DATA section start
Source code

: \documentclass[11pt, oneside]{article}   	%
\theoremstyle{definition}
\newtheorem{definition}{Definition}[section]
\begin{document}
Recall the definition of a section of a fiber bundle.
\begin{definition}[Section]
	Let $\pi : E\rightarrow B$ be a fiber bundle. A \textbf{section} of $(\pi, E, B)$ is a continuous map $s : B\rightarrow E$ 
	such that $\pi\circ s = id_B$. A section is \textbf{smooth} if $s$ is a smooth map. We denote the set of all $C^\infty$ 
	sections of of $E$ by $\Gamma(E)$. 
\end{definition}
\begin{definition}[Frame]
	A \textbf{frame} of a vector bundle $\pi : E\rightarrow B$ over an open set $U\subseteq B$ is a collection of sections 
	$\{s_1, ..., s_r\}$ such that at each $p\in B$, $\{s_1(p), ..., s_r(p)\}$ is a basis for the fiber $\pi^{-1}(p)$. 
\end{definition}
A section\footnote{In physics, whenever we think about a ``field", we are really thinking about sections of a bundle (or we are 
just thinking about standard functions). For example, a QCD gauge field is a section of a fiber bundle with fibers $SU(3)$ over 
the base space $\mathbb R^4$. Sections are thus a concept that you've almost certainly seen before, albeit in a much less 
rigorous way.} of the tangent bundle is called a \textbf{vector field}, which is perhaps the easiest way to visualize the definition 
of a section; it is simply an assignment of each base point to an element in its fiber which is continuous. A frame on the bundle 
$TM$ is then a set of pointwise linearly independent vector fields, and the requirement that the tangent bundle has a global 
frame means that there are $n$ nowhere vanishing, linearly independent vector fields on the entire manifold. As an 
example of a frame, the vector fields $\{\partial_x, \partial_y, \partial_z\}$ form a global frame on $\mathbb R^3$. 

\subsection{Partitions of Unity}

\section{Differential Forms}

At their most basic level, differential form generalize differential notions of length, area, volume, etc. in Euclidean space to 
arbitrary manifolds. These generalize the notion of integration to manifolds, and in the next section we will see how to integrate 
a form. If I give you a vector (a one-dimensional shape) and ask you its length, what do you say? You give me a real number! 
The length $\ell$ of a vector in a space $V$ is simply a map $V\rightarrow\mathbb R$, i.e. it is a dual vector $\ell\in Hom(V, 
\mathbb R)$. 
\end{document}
DATA section end
AIM OF THE EXERCISE: Give back exactly the lines from the first line of the records through the line holding "a form. If I", including both of those lines and leaving out all others.

RESULT OF THIS EXERCISE:
Source code

: \documentclass[11pt, oneside]{article}   	%
\theoremstyle{definition}
\newtheorem{definition}{Definition}[section]
\begin{document}
Recall the definition of a section of a fiber bundle.
\begin{definition}[Section]
	Let $\pi : E\rightarrow B$ be a fiber bundle. A \textbf{section} of $(\pi, E, B)$ is a continuous map $s : B\rightarrow E$ 
	such that $\pi\circ s = id_B$. A section is \textbf{smooth} if $s$ is a smooth map. We denote the set of all $C^\infty$ 
	sections of of $E$ by $\Gamma(E)$. 
\end{definition}
\begin{definition}[Frame]
	A \textbf{frame} of a vector bundle $\pi : E\rightarrow B$ over an open set $U\subseteq B$ is a collection of sections 
	$\{s_1, ..., s_r\}$ such that at each $p\in B$, $\{s_1(p), ..., s_r(p)\}$ is a basis for the fiber $\pi^{-1}(p)$. 
\end{definition}
A section\footnote{In physics, whenever we think about a ``field", we are really thinking about sections of a bundle (or we are 
just thinking about standard functions). For example, a QCD gauge field is a section of a fiber bundle with fibers $SU(3)$ over 
the base space $\mathbb R^4$. Sections are thus a concept that you've almost certainly seen before, albeit in a much less 
rigorous way.} of the tangent bundle is called a \textbf{vector field}, which is perhaps the easiest way to visualize the definition 
of a section; it is simply an assignment of each base point to an element in its fiber which is continuous. A frame on the bundle 
$TM$ is then a set of pointwise linearly independent vector fields, and the requirement that the tangent bundle has a global 
frame means that there are $n$ nowhere vanishing, linearly independent vector fields on the entire manifold. As an 
example of a frame, the vector fields $\{\partial_x, \partial_y, \partial_z\}$ form a global frame on $\mathbb R^3$. 

\subsection{Partitions of Unity}

\section{Differential Forms}

At their most basic level, differential form generalize differential notions of length, area, volume, etc. in Euclidean space to 
arbitrary manifolds. These generalize the notion of integration to manifolds, and in the next section we will see how to integrate 
a form. If I give you a vector (a one-dimensional shape) and ask you its length, what do you say? You give me a real number! 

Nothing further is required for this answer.